Li Zhendong, Suo Bingbing, Liu Wenjian
Beijing National Laboratory for Molecular Sciences, Institute of Theoretical and Computational Chemistry, State Key Laboratory of Rare Earth Materials Chemistry and Applications, College of Chemistryand Molecular Engineering, and Center for Computational Science and Engineering, Peking University, Beijing 100871, People's Republic of China.
J Chem Phys. 2014 Dec 28;141(24):244105. doi: 10.1063/1.4903986.
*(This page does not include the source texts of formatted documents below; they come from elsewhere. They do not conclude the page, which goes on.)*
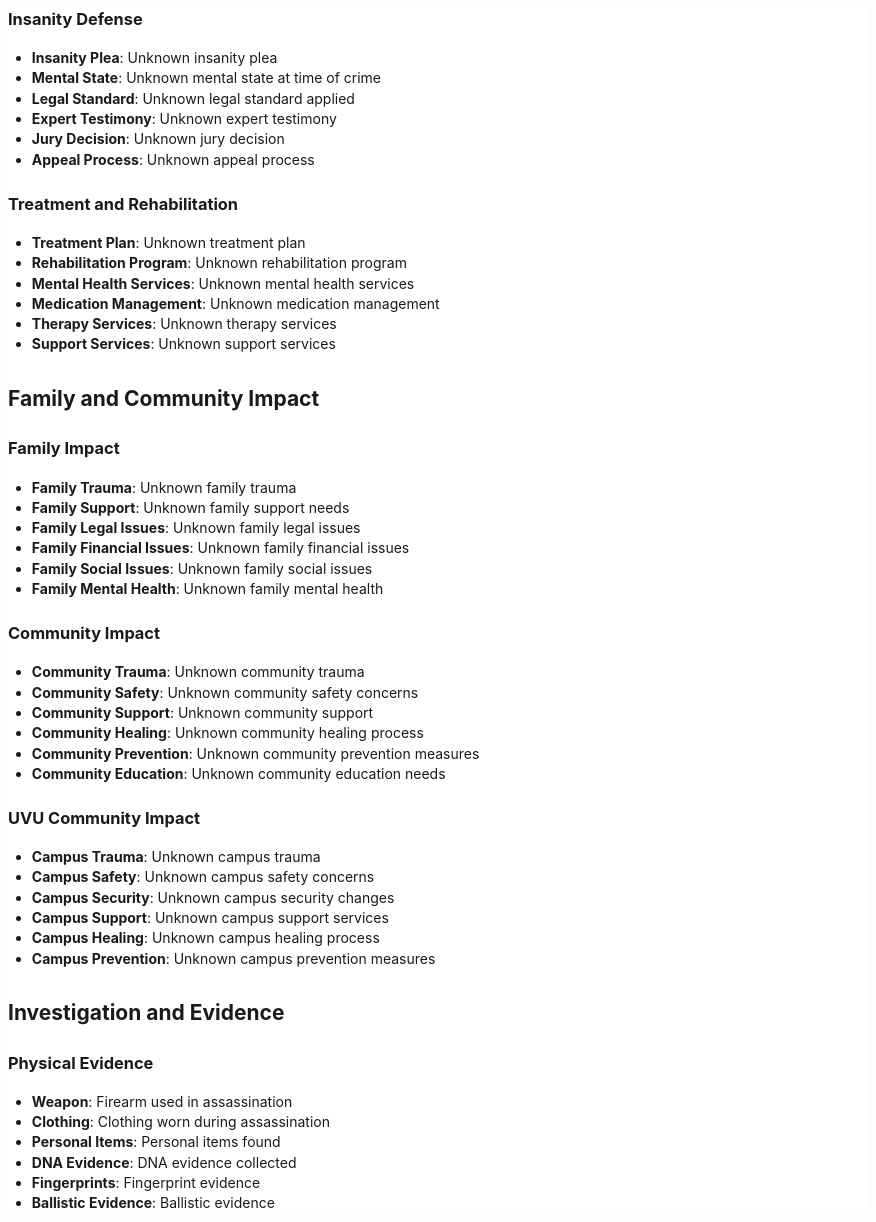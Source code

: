 ### Insanity Defense
- **Insanity Plea**: Unknown insanity plea
- **Mental State**: Unknown mental state at time of crime
- **Legal Standard**: Unknown legal standard applied
- **Expert Testimony**: Unknown expert testimony
- **Jury Decision**: Unknown jury decision
- **Appeal Process**: Unknown appeal process

### Treatment and Rehabilitation
- **Treatment Plan**: Unknown treatment plan
- **Rehabilitation Program**: Unknown rehabilitation program
- **Mental Health Services**: Unknown mental health services
- **Medication Management**: Unknown medication management
- **Therapy Services**: Unknown therapy services
- **Support Services**: Unknown support services

## Family and Community Impact

### Family Impact
- **Family Trauma**: Unknown family trauma
- **Family Support**: Unknown family support needs
- **Family Legal Issues**: Unknown family legal issues
- **Family Financial Issues**: Unknown family financial issues
- **Family Social Issues**: Unknown family social issues
- **Family Mental Health**: Unknown family mental health

### Community Impact
- **Community Trauma**: Unknown community trauma
- **Community Safety**: Unknown community safety concerns
- **Community Support**: Unknown community support
- **Community Healing**: Unknown community healing process
- **Community Prevention**: Unknown community prevention measures
- **Community Education**: Unknown community education needs

### UVU Community Impact
- **Campus Trauma**: Unknown campus trauma
- **Campus Safety**: Unknown campus safety concerns
- **Campus Security**: Unknown campus security changes
- **Campus Support**: Unknown campus support services
- **Campus Healing**: Unknown campus healing process
- **Campus Prevention**: Unknown campus prevention measures

## Investigation and Evidence

### Physical Evidence
- **Weapon**: Firearm used in assassination
- **Clothing**: Clothing worn during assassination
- **Personal Items**: Personal items found
- **DNA Evidence**: DNA evidence collected
- **Fingerprints**: Fingerprint evidence
- **Ballistic Evidence**: Ballistic evidence
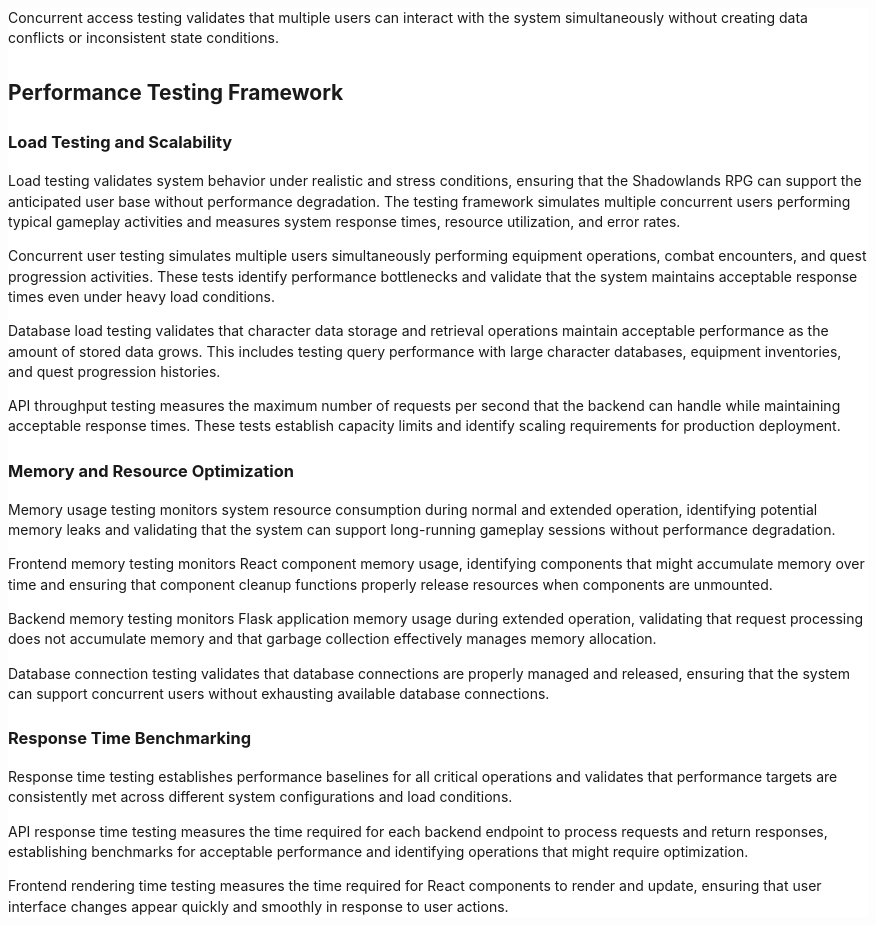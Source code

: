 Concurrent access testing validates that multiple users can interact with the system simultaneously without creating data conflicts or inconsistent state conditions.

## Performance Testing Framework

### Load Testing and Scalability

Load testing validates system behavior under realistic and stress conditions, ensuring that the Shadowlands RPG can support the anticipated user base without performance degradation. The testing framework simulates multiple concurrent users performing typical gameplay activities and measures system response times, resource utilization, and error rates.

Concurrent user testing simulates multiple users simultaneously performing equipment operations, combat encounters, and quest progression activities. These tests identify performance bottlenecks and validate that the system maintains acceptable response times even under heavy load conditions.

Database load testing validates that character data storage and retrieval operations maintain acceptable performance as the amount of stored data grows. This includes testing query performance with large character databases, equipment inventories, and quest progression histories.

API throughput testing measures the maximum number of requests per second that the backend can handle while maintaining acceptable response times. These tests establish capacity limits and identify scaling requirements for production deployment.

### Memory and Resource Optimization

Memory usage testing monitors system resource consumption during normal and extended operation, identifying potential memory leaks and validating that the system can support long-running gameplay sessions without performance degradation.

Frontend memory testing monitors React component memory usage, identifying components that might accumulate memory over time and ensuring that component cleanup functions properly release resources when components are unmounted.

Backend memory testing monitors Flask application memory usage during extended operation, validating that request processing does not accumulate memory and that garbage collection effectively manages memory allocation.

Database connection testing validates that database connections are properly managed and released, ensuring that the system can support concurrent users without exhausting available database connections.

### Response Time Benchmarking

Response time testing establishes performance baselines for all critical operations and validates that performance targets are consistently met across different system configurations and load conditions.

API response time testing measures the time required for each backend endpoint to process requests and return responses, establishing benchmarks for acceptable performance and identifying operations that might require optimization.

Frontend rendering time testing measures the time required for React components to render and update, ensuring that user interface changes appear quickly and smoothly in response to user actions.
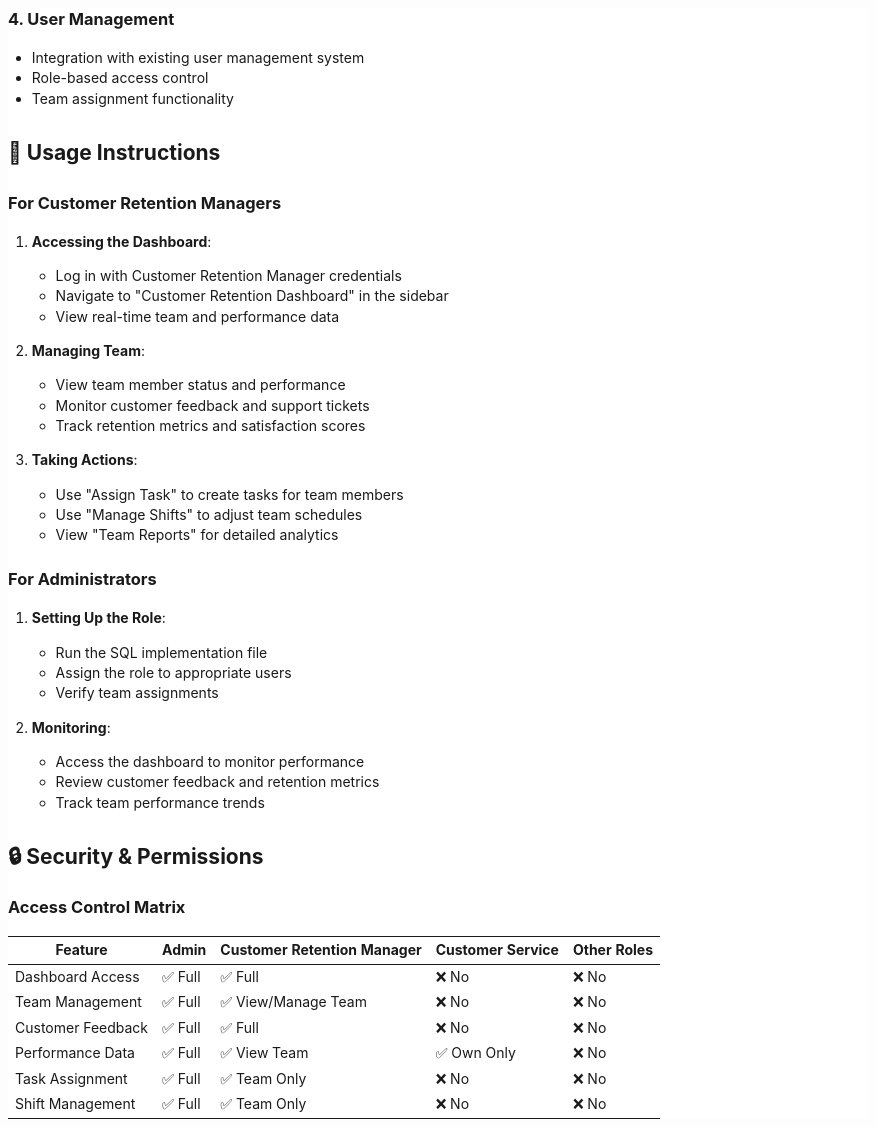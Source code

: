 ### **4. User Management**
- Integration with existing user management system
- Role-based access control
- Team assignment functionality

## 🚀 **Usage Instructions**

### **For Customer Retention Managers**

1. **Accessing the Dashboard**:
   - Log in with Customer Retention Manager credentials
   - Navigate to "Customer Retention Dashboard" in the sidebar
   - View real-time team and performance data

2. **Managing Team**:
   - View team member status and performance
   - Monitor customer feedback and support tickets
   - Track retention metrics and satisfaction scores

3. **Taking Actions**:
   - Use "Assign Task" to create tasks for team members
   - Use "Manage Shifts" to adjust team schedules
   - View "Team Reports" for detailed analytics

### **For Administrators**

1. **Setting Up the Role**:
   - Run the SQL implementation file
   - Assign the role to appropriate users
   - Verify team assignments

2. **Monitoring**:
   - Access the dashboard to monitor performance
   - Review customer feedback and retention metrics
   - Track team performance trends

## 🔒 **Security & Permissions**

### **Access Control Matrix**

| Feature | Admin | Customer Retention Manager | Customer Service | Other Roles |
|---------|-------|---------------------------|------------------|-------------|
| Dashboard Access | ✅ Full | ✅ Full | ❌ No | ❌ No |
| Team Management | ✅ Full | ✅ View/Manage Team | ❌ No | ❌ No |
| Customer Feedback | ✅ Full | ✅ Full | ❌ No | ❌ No |
| Performance Data | ✅ Full | ✅ View Team | ✅ Own Only | ❌ No |
| Task Assignment | ✅ Full | ✅ Team Only | ❌ No | ❌ No |
| Shift Management | ✅ Full | ✅ Team Only | ❌ No | ❌ No |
The recently proposed rigorous yet abstract theory of first order nonadiabatic coupling matrix elements (fo-NACME) between electronically excited states [Z. Li and W. Liu, J. Chem. Phys. 141, 014110 (2014)] is specified in detail for two widely used models: The time-dependent density functional theory and the particle-particle Tamm-Dancoff approximation. The actual implementation employs a Lagrangian formalism with atomic-orbital based direct algorithms, which makes the computation of fo-NACME very similar to that of excited-state gradients. Although the methods have great potential in investigating internal conversions and nonadiabatic dynamics between excited states of large molecules, only prototypical systems as a first pilot application are considered here to illustrate some conceptual aspects.
最近提出的关于电子激发态之间一阶非绝热耦合矩阵元(fo-NACME)的严格但抽象的理论[Z. Li和W. Liu,《化学物理杂志》141, 014110 (2014)]针对两种广泛使用的模型进行了详细阐述:含时密度泛函理论和粒子-粒子Tamm-Dancoff近似。实际实现采用了基于原子轨道直接算法的拉格朗日形式,这使得fo-NACME的计算与激发态梯度的计算非常相似。尽管这些方法在研究大分子激发态之间的内转换和非绝热动力学方面具有很大潜力,但这里仅考虑典型系统作为首次试点应用,以说明一些概念性方面。